■ **WHAT IS EXPECTED**
Reproduce all entries below verbatim. Skip the pictures.

*** Opening of EXTRACTED INFORMATION ***

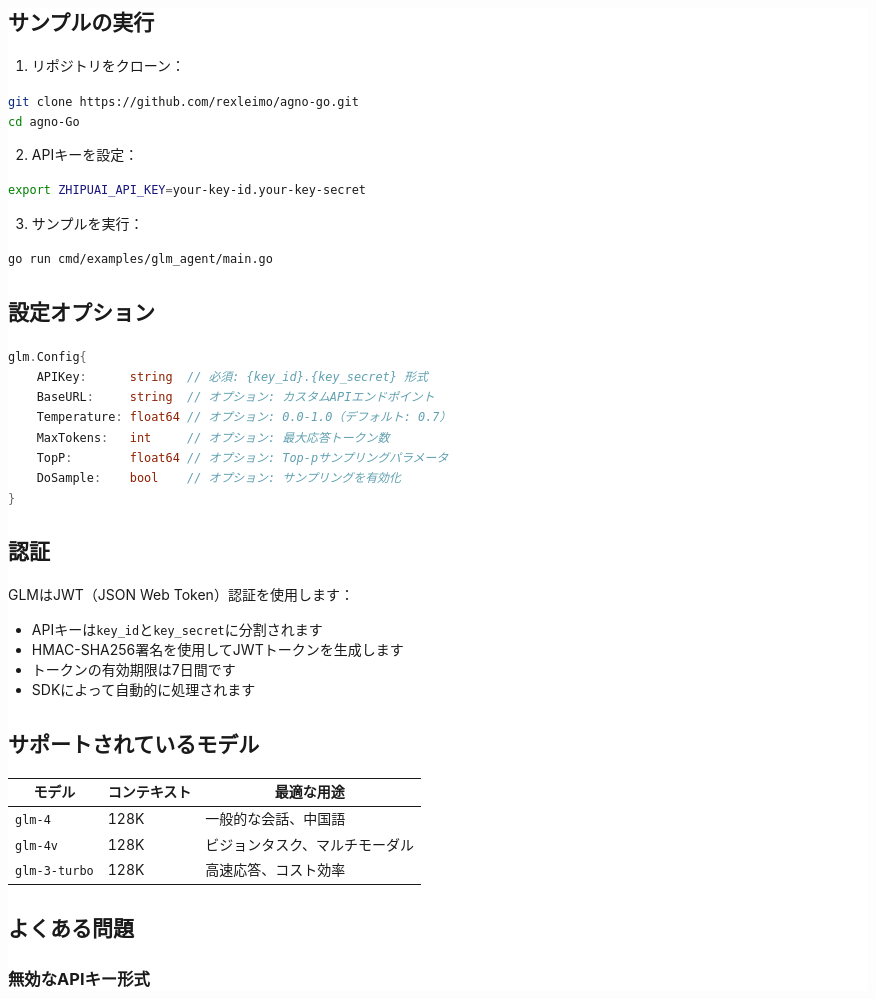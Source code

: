 ## サンプルの実行

1. リポジトリをクローン：
```bash
git clone https://github.com/rexleimo/agno-go.git
cd agno-Go
```

2. APIキーを設定：
```bash
export ZHIPUAI_API_KEY=your-key-id.your-key-secret
```

3. サンプルを実行：
```bash
go run cmd/examples/glm_agent/main.go
```

## 設定オプション

```go
glm.Config{
    APIKey:      string  // 必須: {key_id}.{key_secret} 形式
    BaseURL:     string  // オプション: カスタムAPIエンドポイント
    Temperature: float64 // オプション: 0.0-1.0（デフォルト: 0.7）
    MaxTokens:   int     // オプション: 最大応答トークン数
    TopP:        float64 // オプション: Top-pサンプリングパラメータ
    DoSample:    bool    // オプション: サンプリングを有効化
}
```

## 認証

GLMはJWT（JSON Web Token）認証を使用します：

- APIキーは`key_id`と`key_secret`に分割されます
- HMAC-SHA256署名を使用してJWTトークンを生成します
- トークンの有効期限は7日間です
- SDKによって自動的に処理されます

## サポートされているモデル

| モデル | コンテキスト | 最適な用途 |
|-------|---------|----------|
| `glm-4` | 128K | 一般的な会話、中国語 |
| `glm-4v` | 128K | ビジョンタスク、マルチモーダル |
| `glm-3-turbo` | 128K | 高速応答、コスト効率 |

## よくある問題

### 無効なAPIキー形式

*** Close of EXTRACTED INFORMATION ***

■ **ANSWER TO THIS EXERCISE**
Source code

: ## サンプルの実行

1. リポジトリをクローン：
```bash
git clone https://github.com/rexleimo/agno-go.git
cd agno-Go
```

2. APIキーを設定：
```bash
export ZHIPUAI_API_KEY=your-key-id.your-key-secret
```

3. サンプルを実行：
```bash
go run cmd/examples/glm_agent/main.go
```

## 設定オプション

```go
glm.Config{
    APIKey:      string  // 必須: {key_id}.{key_secret} 形式
    BaseURL:     string  // オプション: カスタムAPIエンドポイント
    Temperature: float64 // オプション: 0.0-1.0（デフォルト: 0.7）
    MaxTokens:   int     // オプション: 最大応答トークン数
    TopP:        float64 // オプション: Top-pサンプリングパラメータ
    DoSample:    bool    // オプション: サンプリングを有効化
}
```

## 認証

GLMはJWT（JSON Web Token）認証を使用します：

- APIキーは`key_id`と`key_secret`に分割されます
- HMAC-SHA256署名を使用してJWTトークンを生成します
- トークンの有効期限は7日間です
- SDKによって自動的に処理されます

## サポートされているモデル

| モデル | コンテキスト | 最適な用途 |
|-------|---------|----------|
| `glm-4` | 128K | 一般的な会話、中国語 |
| `glm-4v` | 128K | ビジョンタスク、マルチモーダル |
| `glm-3-turbo` | 128K | 高速応答、コスト効率 |

## よくある問題

### 無効なAPIキー形式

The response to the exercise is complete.